STUDY MATERIAL:

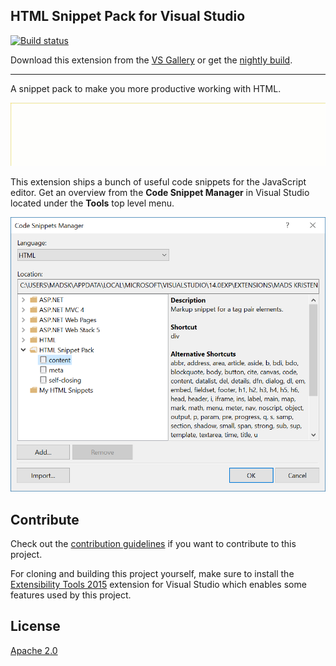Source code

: ## HTML Snippet Pack for Visual Studio

[![Build status](https://ci.appveyor.com/api/projects/status/cn94gck26m3nktys?svg=true)](https://ci.appveyor.com/project/madskristensen/htmlsnippetpack)

Download this extension from the
[VS Gallery](https://visualstudiogallery.msdn.microsoft.com/57a8ac31-775a-428c-ade9-6837d183a4dc)
or get the
[nightly build](http://vsixgallery.com/extension/2a20580c-7be4-4440-bcd6-8dcf5aa2004e/).

-----------------------------------------

A snippet pack to make you more productive working with HTML.

![Snippet manager](art/snippet-pack.gif)


This extension ships a bunch of useful code snippets for
the JavaScript editor. Get an overview from the
**Code Snippet Manager** in Visual Studio located under
the **Tools** top level menu.

![Snippet manager](art/snippet-manager.png)

## Contribute
Check out the [contribution guidelines](.github/CONTRIBUTING.md)
if you want to contribute to this project.

For cloning and building this project yourself, make sure
to install the
[Extensibility Tools 2015](https://visualstudiogallery.msdn.microsoft.com/ab39a092-1343-46e2-b0f1-6a3f91155aa6)
extension for Visual Studio which enables some features
used by this project.

## License
[Apache 2.0](LICENSE)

ACTIVITY: In the listing above, which lines include the string "make"? Return every one of them.

RESPONSE FOR THIS EXERCISE:
A snippet pack to make you more productive working with HTML.
For cloning and building this project yourself, make sure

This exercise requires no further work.